Los fueros de Julio Luis Sanguinetti
El diputado Julio Luis Sanguinetti manifestó ayer su disposición de solicitar a la bancada colorada que «llegado el momento me libere del fuero para proceder libre y tranquilo entre mis pares», ante las supuestas irregularidades constadas en una grabación con Ricardo Moll. Luego que el diputado Guillermo Alvarez realizara el planteo ante la Cámara de Diputados, Sanguinetti dijo no sentir que la circunstancia sea considerada como «una cuestión de fueros».

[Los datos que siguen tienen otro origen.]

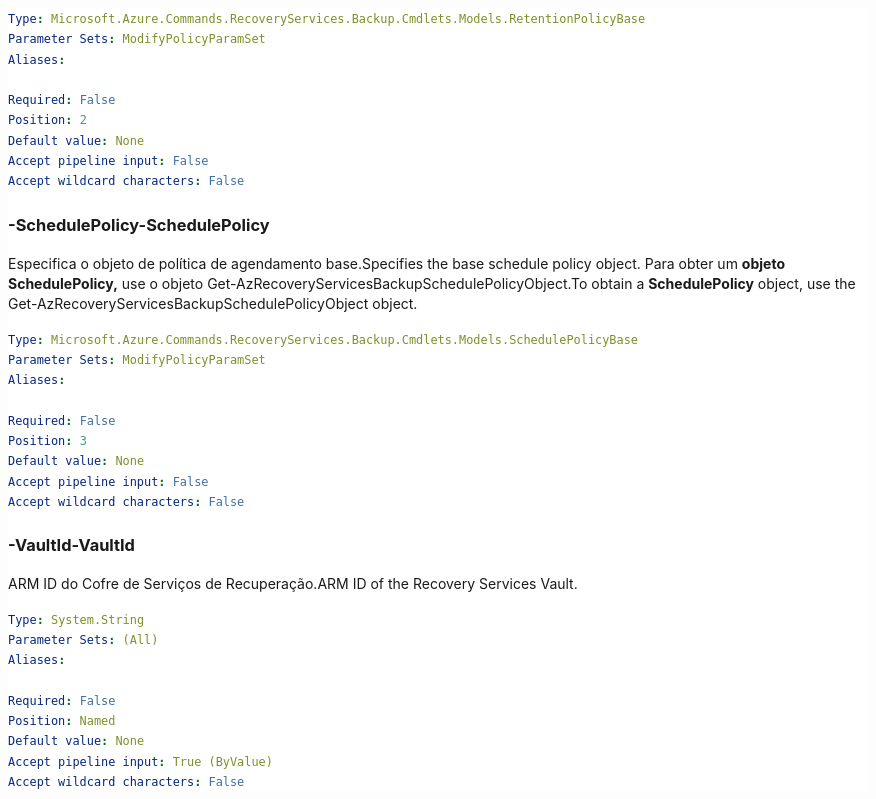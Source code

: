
 ```yaml
Type: Microsoft.Azure.Commands.RecoveryServices.Backup.Cmdlets.Models.RetentionPolicyBase
Parameter Sets: ModifyPolicyParamSet
Aliases:

Required: False
Position: 2
Default value: None
Accept pipeline input: False
Accept wildcard characters: False
```

### <span data-ttu-id="84c1d-136">-SchedulePolicy</span><span class="sxs-lookup"><span data-stu-id="84c1d-136">-SchedulePolicy</span></span>
<span data-ttu-id="84c1d-137">Especifica o objeto de política de agendamento base.</span><span class="sxs-lookup"><span data-stu-id="84c1d-137">Specifies the base schedule policy object.</span></span>
<span data-ttu-id="84c1d-138">Para obter um **objeto SchedulePolicy,** use o objeto Get-AzRecoveryServicesBackupSchedulePolicyObject.</span><span class="sxs-lookup"><span data-stu-id="84c1d-138">To obtain a **SchedulePolicy** object, use the Get-AzRecoveryServicesBackupSchedulePolicyObject object.</span></span>

```yaml
Type: Microsoft.Azure.Commands.RecoveryServices.Backup.Cmdlets.Models.SchedulePolicyBase
Parameter Sets: ModifyPolicyParamSet
Aliases:

Required: False
Position: 3
Default value: None
Accept pipeline input: False
Accept wildcard characters: False
```

### <span data-ttu-id="84c1d-139">-VaultId</span><span class="sxs-lookup"><span data-stu-id="84c1d-139">-VaultId</span></span>
<span data-ttu-id="84c1d-140">ARM ID do Cofre de Serviços de Recuperação.</span><span class="sxs-lookup"><span data-stu-id="84c1d-140">ARM ID of the Recovery Services Vault.</span></span>

```yaml
Type: System.String
Parameter Sets: (All)
Aliases:

Required: False
Position: Named
Default value: None
Accept pipeline input: True (ByValue)
Accept wildcard characters: False
```
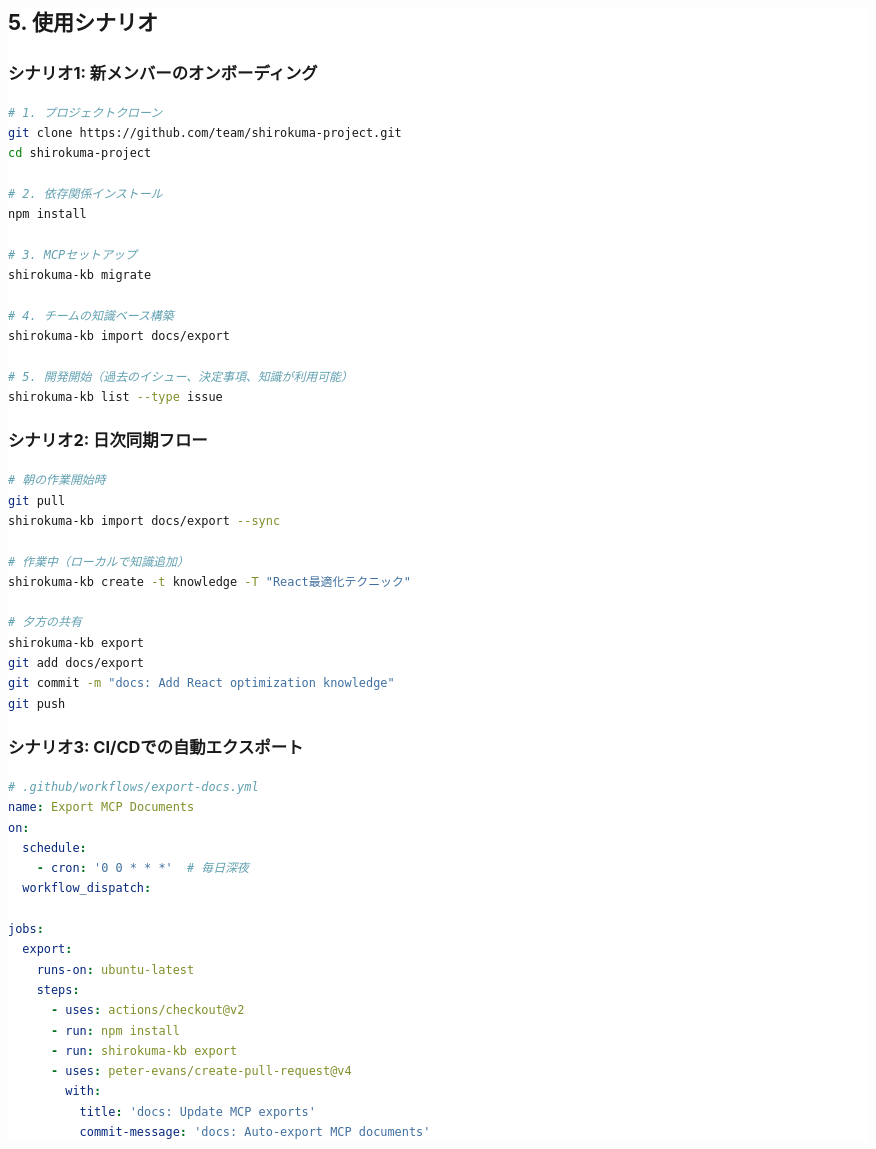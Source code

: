 ## 5. 使用シナリオ

### シナリオ1: 新メンバーのオンボーディング
```bash
# 1. プロジェクトクローン
git clone https://github.com/team/shirokuma-project.git
cd shirokuma-project

# 2. 依存関係インストール
npm install

# 3. MCPセットアップ
shirokuma-kb migrate

# 4. チームの知識ベース構築
shirokuma-kb import docs/export

# 5. 開発開始（過去のイシュー、決定事項、知識が利用可能）
shirokuma-kb list --type issue
```

### シナリオ2: 日次同期フロー
```bash
# 朝の作業開始時
git pull
shirokuma-kb import docs/export --sync

# 作業中（ローカルで知識追加）
shirokuma-kb create -t knowledge -T "React最適化テクニック"

# 夕方の共有
shirokuma-kb export
git add docs/export
git commit -m "docs: Add React optimization knowledge"
git push
```

### シナリオ3: CI/CDでの自動エクスポート
```yaml
# .github/workflows/export-docs.yml
name: Export MCP Documents
on:
  schedule:
    - cron: '0 0 * * *'  # 毎日深夜
  workflow_dispatch:

jobs:
  export:
    runs-on: ubuntu-latest
    steps:
      - uses: actions/checkout@v2
      - run: npm install
      - run: shirokuma-kb export
      - uses: peter-evans/create-pull-request@v4
        with:
          title: 'docs: Update MCP exports'
          commit-message: 'docs: Auto-export MCP documents'
```
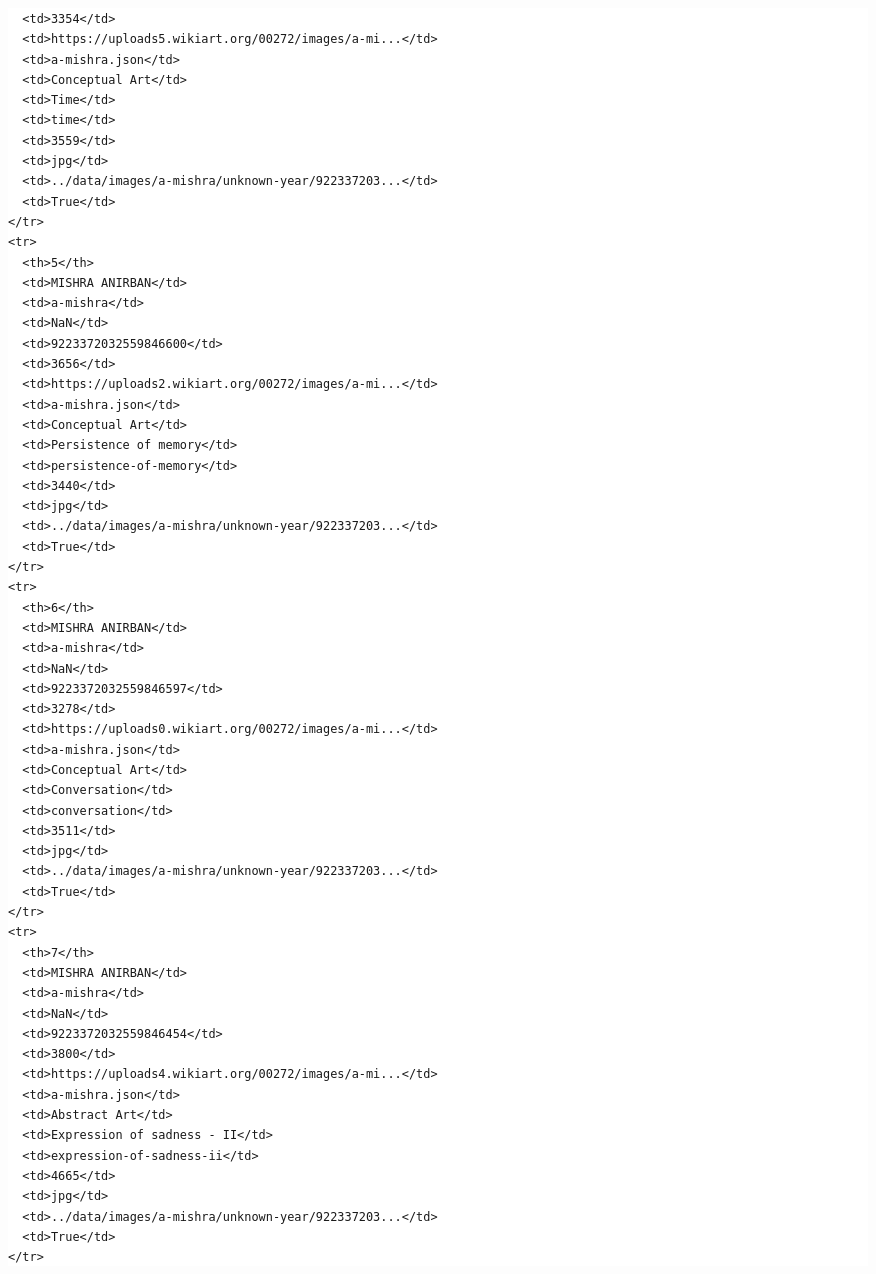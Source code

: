       <td>3354</td>
      <td>https://uploads5.wikiart.org/00272/images/a-mi...</td>
      <td>a-mishra.json</td>
      <td>Conceptual Art</td>
      <td>Time</td>
      <td>time</td>
      <td>3559</td>
      <td>jpg</td>
      <td>../data/images/a-mishra/unknown-year/922337203...</td>
      <td>True</td>
    </tr>
    <tr>
      <th>5</th>
      <td>MISHRA ANIRBAN</td>
      <td>a-mishra</td>
      <td>NaN</td>
      <td>9223372032559846600</td>
      <td>3656</td>
      <td>https://uploads2.wikiart.org/00272/images/a-mi...</td>
      <td>a-mishra.json</td>
      <td>Conceptual Art</td>
      <td>Persistence of memory</td>
      <td>persistence-of-memory</td>
      <td>3440</td>
      <td>jpg</td>
      <td>../data/images/a-mishra/unknown-year/922337203...</td>
      <td>True</td>
    </tr>
    <tr>
      <th>6</th>
      <td>MISHRA ANIRBAN</td>
      <td>a-mishra</td>
      <td>NaN</td>
      <td>9223372032559846597</td>
      <td>3278</td>
      <td>https://uploads0.wikiart.org/00272/images/a-mi...</td>
      <td>a-mishra.json</td>
      <td>Conceptual Art</td>
      <td>Conversation</td>
      <td>conversation</td>
      <td>3511</td>
      <td>jpg</td>
      <td>../data/images/a-mishra/unknown-year/922337203...</td>
      <td>True</td>
    </tr>
    <tr>
      <th>7</th>
      <td>MISHRA ANIRBAN</td>
      <td>a-mishra</td>
      <td>NaN</td>
      <td>9223372032559846454</td>
      <td>3800</td>
      <td>https://uploads4.wikiart.org/00272/images/a-mi...</td>
      <td>a-mishra.json</td>
      <td>Abstract Art</td>
      <td>Expression of sadness - II</td>
      <td>expression-of-sadness-ii</td>
      <td>4665</td>
      <td>jpg</td>
      <td>../data/images/a-mishra/unknown-year/922337203...</td>
      <td>True</td>
    </tr>
  </tbody>
</table>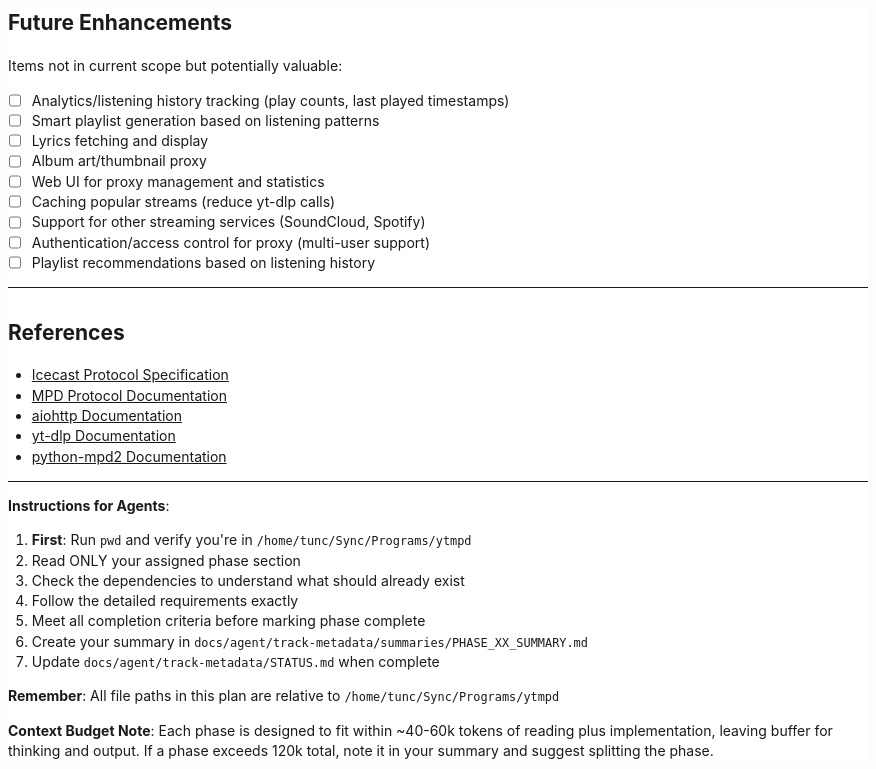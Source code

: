 
## Future Enhancements

Items not in current scope but potentially valuable:

- [ ] Analytics/listening history tracking (play counts, last played timestamps)
- [ ] Smart playlist generation based on listening patterns
- [ ] Lyrics fetching and display
- [ ] Album art/thumbnail proxy
- [ ] Web UI for proxy management and statistics
- [ ] Caching popular streams (reduce yt-dlp calls)
- [ ] Support for other streaming services (SoundCloud, Spotify)
- [ ] Authentication/access control for proxy (multi-user support)
- [ ] Playlist recommendations based on listening history

---

## References

- [Icecast Protocol Specification](http://www.icecast.org/docs/)
- [MPD Protocol Documentation](https://www.musicpd.org/doc/protocol/)
- [aiohttp Documentation](https://docs.aiohttp.org/)
- [yt-dlp Documentation](https://github.com/yt-dlp/yt-dlp)
- [python-mpd2 Documentation](https://python-mpd2.readthedocs.io/)

---

**Instructions for Agents**:
1. **First**: Run `pwd` and verify you're in `/home/tunc/Sync/Programs/ytmpd`
2. Read ONLY your assigned phase section
3. Check the dependencies to understand what should already exist
4. Follow the detailed requirements exactly
5. Meet all completion criteria before marking phase complete
6. Create your summary in `docs/agent/track-metadata/summaries/PHASE_XX_SUMMARY.md`
7. Update `docs/agent/track-metadata/STATUS.md` when complete

**Remember**: All file paths in this plan are relative to `/home/tunc/Sync/Programs/ytmpd`

**Context Budget Note**: Each phase is designed to fit within ~40-60k tokens of reading plus implementation, leaving buffer for thinking and output. If a phase exceeds 120k total, note it in your summary and suggest splitting the phase.
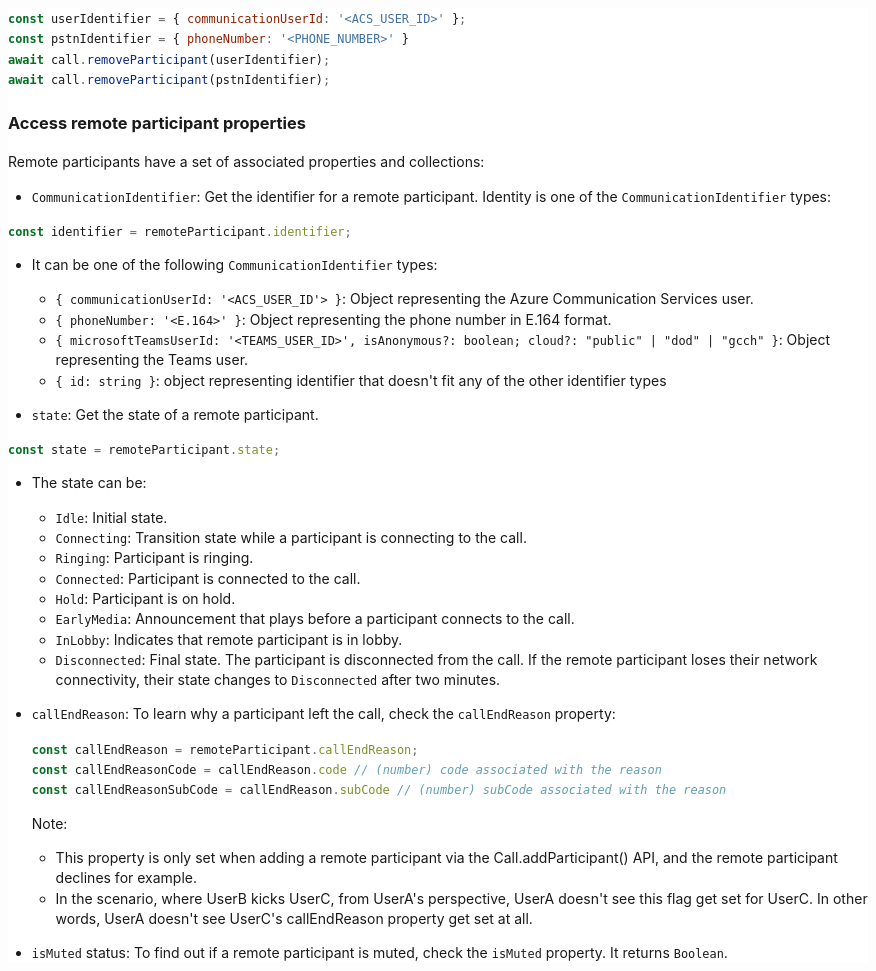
 ```js
const userIdentifier = { communicationUserId: '<ACS_USER_ID>' };
const pstnIdentifier = { phoneNumber: '<PHONE_NUMBER>' }
await call.removeParticipant(userIdentifier);
await call.removeParticipant(pstnIdentifier);
```

### Access remote participant properties

Remote participants have a set of associated properties and collections:

- `CommunicationIdentifier`: Get the identifier for a remote participant. Identity is one of the `CommunicationIdentifier` types:
```js
const identifier = remoteParticipant.identifier;
```
- It can be one of the following `CommunicationIdentifier` types:
    - `{ communicationUserId: '<ACS_USER_ID'> }`: Object representing the Azure Communication Services user.
    - `{ phoneNumber: '<E.164>' }`: Object representing the phone number in E.164 format.
    - `{ microsoftTeamsUserId: '<TEAMS_USER_ID>', isAnonymous?: boolean; cloud?: "public" | "dod" | "gcch" }`: Object representing the Teams user.
    - `{ id: string }`: object representing identifier that doesn't fit any of the other identifier types

- `state`: Get the state of a remote participant.
```js
const state = remoteParticipant.state;
```
- The state can be:
    - `Idle`: Initial state.
    - `Connecting`: Transition state while a participant is connecting to the call.
    - `Ringing`: Participant is ringing.
    - `Connected`: Participant is connected to the call.
    - `Hold`: Participant is on hold.
    - `EarlyMedia`: Announcement that plays before a participant connects to the call.
    - `InLobby`: Indicates that remote participant is in lobby.
    - `Disconnected`: Final state. The participant is disconnected from the call. If the remote participant loses their network connectivity, their state changes to `Disconnected` after two minutes.

- `callEndReason`: To learn why a participant left the call, check the `callEndReason` property:
    ```js
    const callEndReason = remoteParticipant.callEndReason;
    const callEndReasonCode = callEndReason.code // (number) code associated with the reason
    const callEndReasonSubCode = callEndReason.subCode // (number) subCode associated with the reason
    ```
    Note:
    - This property is only set when adding a remote participant via the Call.addParticipant() API, and the remote participant declines for example.
    - In the scenario, where UserB kicks UserC, from UserA's perspective, UserA doesn't see this flag get set for UserC. In other words, UserA doesn't see UserC's callEndReason property get set at all.

- `isMuted` status: To find out if a remote participant is muted, check the `isMuted` property. It returns `Boolean`.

Flanqueado a su izquierda por el diputado Tabaré Hackenbruch, y a su derecha por Guzmán Acosta y Lara, ambos del Foro Batllista, Sanguinetti definió al fuero como «el sentido práctico que asume el honor de los representantes nacionales, es lo que nos diferencia del resto de los ciudadanos por la importancia de la función». «No es mi honor como persona el que está en juego, es el honor de mi investidura como representante nacional lo que supuestamente lo está», agregó. Por ello, «he pedido a mi bancada que dada la circunstancia y llegado el momento me libere del fuero para proceder libre y tranquilo entre mis pares».
Según la Constitución
En el artículo 93 se establece que compete a la Cámara de Representantes el derecho exclusivo de acusar ante la Cámara de Senadores a los miembros de ambas Cámaras, al Presidente y el vicepresidente de la República, a los ministros de Estado, a los miembros de la Suprema Corte de Justicia, del Tribunal de lo Contencioso Administativo, del Tribunal de Cuentas y de la Corte Electoral, por violación de la Constitución u otros delitos graves, después de haber conocido sobre ellos a petición de parte o de algunos de sus miembros y declarado haber lugar a la formación de causa.
A su vez, según el artículo 115, cada Cámara puede corregir a cualquiera de sus miembros por desorden de conducta en el desempeño de sus funciones y hasta suspenderlo en el ejercicio de las mismas, por dos tercios de votos del total de sus componentes. Por igual número de votos podrá removerlo por imposibilidad física o incapacidad mental superviniente a su incorporación, o por actos de conducta que le hicieran indigno de su cargo. Bastará la mayoría de votos de presentes para admitir las renuncias voluntarias.